EU mobilisiert weitere Unterstützung für Wiederaufbaumaßnahmen auf den Philippinen

EU-Entwicklungskommissar Piebalgs hat zusätzliche 10 Mio. EUR für die Rehabilitation der vom Taifun Haiyan verwüsteten Gebiete angekündigt. Mit der Bereitstellung dieser Mittel beweist die EU, dass sie durch eine rasche und wirksame Verknüpfung von Soforthilfe und Wiederaufbaumaßnahmen den Katastrophenopfern schnellstmöglich helfen will. Die Ankündigung erfolgte während eines Besuchs von EU-Entwicklungskommissar Piebalgs auf den Philippinen, der heute endet und im Zeichen der verheerenden Auswirkungen des Taifuns stand.

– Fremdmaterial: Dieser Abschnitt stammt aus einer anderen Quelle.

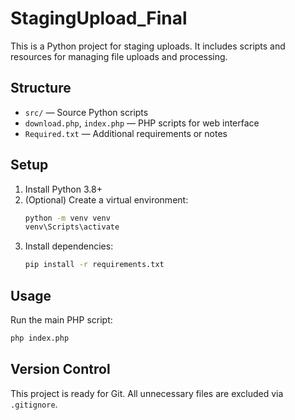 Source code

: # StagingUpload_Final

This is a Python project for staging uploads. It includes scripts and resources for managing file uploads and processing.

## Structure
- `src/` — Source Python scripts
- `download.php`, `index.php` — PHP scripts for web interface
- `Required.txt` — Additional requirements or notes

## Setup
1. Install Python 3.8+
2. (Optional) Create a virtual environment:
   ```cmd
   python -m venv venv
   venv\Scripts\activate
   ```
3. Install dependencies:
   ```cmd
   pip install -r requirements.txt
   ```

## Usage
Run the main PHP script:
```cmd
php index.php
```

## Version Control
This project is ready for Git. All unnecessary files are excluded via `.gitignore`.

Nach Gesprächen mit Regierungsvertretern und humanitären Experten in Manila erklärte Kommissar Piebalgs: „Über die humanitäre Hilfe hinaus stellt die EU bereits jetzt Mittel für Rehabilitations- und Wiederaufbaumaßnahmen zur Verfügung stehen, um einen möglichst reibungslosen Übergang vom Krisenmanagement hin zur Schaffung neuer Existenzgrundlagen für die Bevölkerung zu gewährleisten. Wir möchten, dass zwischen der Nothilfe und den langfristigen Aktionen keine Lücke entsteht und werden mit der Regierung und den anderen Entwicklungspartnern eng zusammenarbeiten, um dies zu erreichen.“

Mögliche Interventionsbereiche sind die Instandsetzung der Wasserversorgung und Abwasserentsorgung sowie des Stromnetzes, medizinische Grundversorgung, Unterstützung bei der Existenzsicherung, Unterkünfte und der Wiederaufbau von Infrastrukturen, mit dem Ziel, diese gegenüber künftigen Taifunen oder Erdbeben widerstandsfähiger zu machen.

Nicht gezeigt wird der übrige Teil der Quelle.